Does anybody really like debt?
Of course, some people just think debt is great. Those who are making money on the loans just might be among those However, I’m certainly not. I tend to think that its good to practice debt-free living in most cases. In the case of buying a car, this applies too.
I say this from personal experience. Now, this experience doesn’t make me any different than anyone else, in that many people have taken out a loan to buy a car. That seems quite typical, as a lot of people try to buy a car based on being able to borrow. It’s almost like a rite of passage for a lot of people, their first car loan!
Well, I think it’s better to pay cash for a car. The one time I actually took out a car loan, I couldn’t stand it. Sure, the vehicle was nice though! The best one I’ve ever owned, and one that frankly I’d buy again if I had the right income level to fit that in. But I had to make payments on it each month, and it really took away from the enjoyment of the car.
Just the notion of actually making a payment every month reinforces the reality that you really don’t own the thing outright. The loan I took out was for just a few years, but that payment each month wasn’t fun to make. When you make a few payments, and realize that you have years – not just a few more months – to pay off the loan, it becomes yet another burden. I eventually paid the car off, and later got rid of it.
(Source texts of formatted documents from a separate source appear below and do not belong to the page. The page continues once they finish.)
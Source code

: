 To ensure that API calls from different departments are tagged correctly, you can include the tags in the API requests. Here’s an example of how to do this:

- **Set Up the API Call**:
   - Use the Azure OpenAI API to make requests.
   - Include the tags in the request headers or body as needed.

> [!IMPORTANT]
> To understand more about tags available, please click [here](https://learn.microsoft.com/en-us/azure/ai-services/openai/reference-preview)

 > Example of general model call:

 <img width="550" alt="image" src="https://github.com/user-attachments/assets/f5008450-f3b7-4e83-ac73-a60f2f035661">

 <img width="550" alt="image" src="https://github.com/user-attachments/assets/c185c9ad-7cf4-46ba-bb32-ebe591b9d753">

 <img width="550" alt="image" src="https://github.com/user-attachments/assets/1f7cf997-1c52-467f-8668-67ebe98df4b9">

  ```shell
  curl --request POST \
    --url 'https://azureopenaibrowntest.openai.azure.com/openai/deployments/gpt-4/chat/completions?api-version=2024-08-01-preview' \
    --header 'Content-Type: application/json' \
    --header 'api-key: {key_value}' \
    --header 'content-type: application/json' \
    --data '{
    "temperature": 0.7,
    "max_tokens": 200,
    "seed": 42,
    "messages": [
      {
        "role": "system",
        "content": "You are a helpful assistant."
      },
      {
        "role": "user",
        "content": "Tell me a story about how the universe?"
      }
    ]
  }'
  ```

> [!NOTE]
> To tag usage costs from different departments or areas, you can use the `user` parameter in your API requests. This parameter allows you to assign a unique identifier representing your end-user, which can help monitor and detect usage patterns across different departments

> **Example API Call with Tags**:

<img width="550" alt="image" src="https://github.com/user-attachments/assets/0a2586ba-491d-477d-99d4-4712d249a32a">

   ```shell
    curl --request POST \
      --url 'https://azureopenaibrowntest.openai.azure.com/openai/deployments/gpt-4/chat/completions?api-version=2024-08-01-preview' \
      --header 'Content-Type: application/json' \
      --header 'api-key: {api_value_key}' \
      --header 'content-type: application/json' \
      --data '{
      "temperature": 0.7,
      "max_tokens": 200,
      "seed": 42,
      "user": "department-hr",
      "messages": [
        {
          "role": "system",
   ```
I learned from the experience, and bought the next car by paying all cash. It was used this time, but that’s okay. The feeling of owning it in full provided some sense of freedom that taking out a loan didn’t. Naturally, not everyone is in a position to do this at all times. If truly need a car, you’ll want a reliable one, and that might entail taking on a small loan if your circumstances dictate. But WOW is it better to just pay cash and forget about it.
A good way to make paying all cash for a car is to regularly set aside money in a car fund. You can almost pretend that you’re making car payments, but instead you’re saving money in a fund. Here is one example of go about it:
- Start years ahead of the purchase
- Figure out the kind of car you think you will need, rather than one you’d like to feel cool in. Don’t be one of the Big Hat, No Cattle people.
- Determine the cost of buying a quality used version of the car
- Calculate a monthly savings amount that will allow you to finish saving for it in 3 years
- Make sure whatever you’re saving does not take away from ample retirement savings or an emergency fund
- Regularly save each month in a dedicated account, and make it automatic
No interest paid, and you’ll have the peace of mind of knowing that you own the car outright when you buy it.
If you want to delay the process of saving for the next car, then truly embrace the idea that a car is something to safely get you from point A to point B, and not a status symbol. Accepting that car longevity is important is what got me to drive a car well past 200,000 miles. Sure, a few folks teased me about it. But isn’t saving money worth getting teased by others who overspend? I think so!
What About You?
How do you save for buying a car?
Do you take on car loans when buying a car, or do you pay in cash?